WHAT TO WORK ON. Report every line below that carries the word "predicting".
[[ PROVIDED ENTRIES open ]]
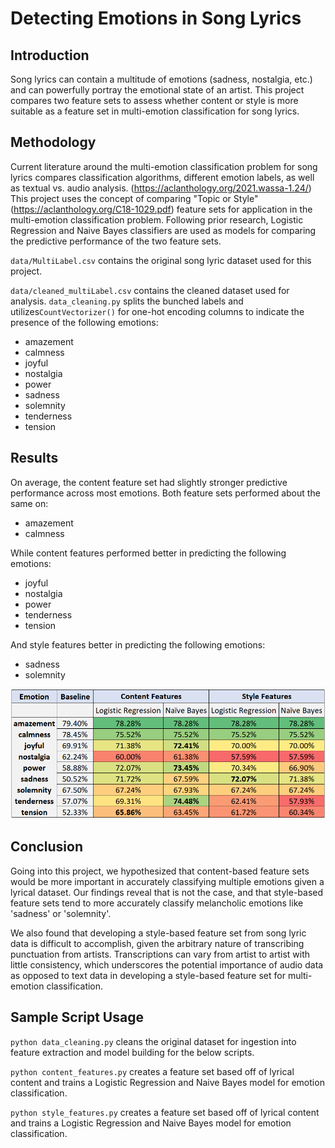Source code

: # Detecting Emotions in Song Lyrics

## Introduction
Song lyrics can contain a multitude of emotions (sadness, nostalgia, etc.) and can powerfully portray the emotional state of an
artist. This project compares two feature sets to assess whether content or style is more suitable as a feature set in multi-emotion
classification for song lyrics.

## Methodology
Current literature around the multi-emotion classification problem for song lyrics compares classification algorithms,
different emotion labels, as well as textual vs. audio analysis. (https://aclanthology.org/2021.wassa-1.24/) 
This project uses the concept of comparing "Topic or Style" (https://aclanthology.org/C18-1029.pdf) feature sets for 
application in the multi-emotion classification problem. Following prior research, Logistic Regression and Naive Bayes classifiers
are used as models for comparing the predictive performance of the two feature sets. 

`data/MultiLabel.csv` contains the original song lyric dataset used for this project. 

`data/cleaned_multiLabel.csv` contains the cleaned dataset used for analysis. `data_cleaning.py` splits the bunched labels
and utilizes`CountVectorizer()` for one-hot encoding columns to indicate the presence of the following emotions: 
- amazement
- calmness
- joyful
- nostalgia
- power
- sadness
- solemnity
- tenderness
- tension

## Results
On average, the content feature set had slightly stronger predictive performance across most emotions. Both feature sets
performed about the same on: 
- amazement
- calmness

While content features performed better in predicting the following emotions: 
- joyful
- nostalgia
- power
- tenderness
- tension

And style features better in predicting the following emotions:
- sadness
- solemnity

![](https://github.com/akaAnam/detecting-emotion-in-song-lyrics/blob/main/visuals/results_heatmap.PNG?raw=true)

## Conclusion
Going into this project, we hypothesized that content-based feature sets would be more important in accurately classifying
multiple emotions given a lyrical dataset. Our findings reveal that is not the case, and that style-based feature sets tend to more
accurately classify melancholic emotions like 'sadness' or 'solemnity'. 

We also found that developing a style-based feature set from song lyric data is difficult to accomplish, 
given the arbitrary nature of transcribing punctuation from artists. Transcriptions can vary from artist to artist
with little consistency, which underscores the potential importance of audio data as opposed to text data in
developing a style-based feature set for multi-emotion classification.

## Sample Script Usage
`python data_cleaning.py` cleans the original dataset for ingestion into feature extraction and model building for the below scripts.

`python content_features.py` creates a feature set based off of lyrical content and trains a Logistic Regression and Naive Bayes model for emotion classification. 

`python style_features.py` creates a feature set based off of lyrical content and trains a Logistic Regression and Naive Bayes model for emotion classification.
[[ PROVIDED ENTRIES closed ]]
FINAL ANSWER.
While content features performed better in predicting the following emotions: 
And style features better in predicting the following emotions:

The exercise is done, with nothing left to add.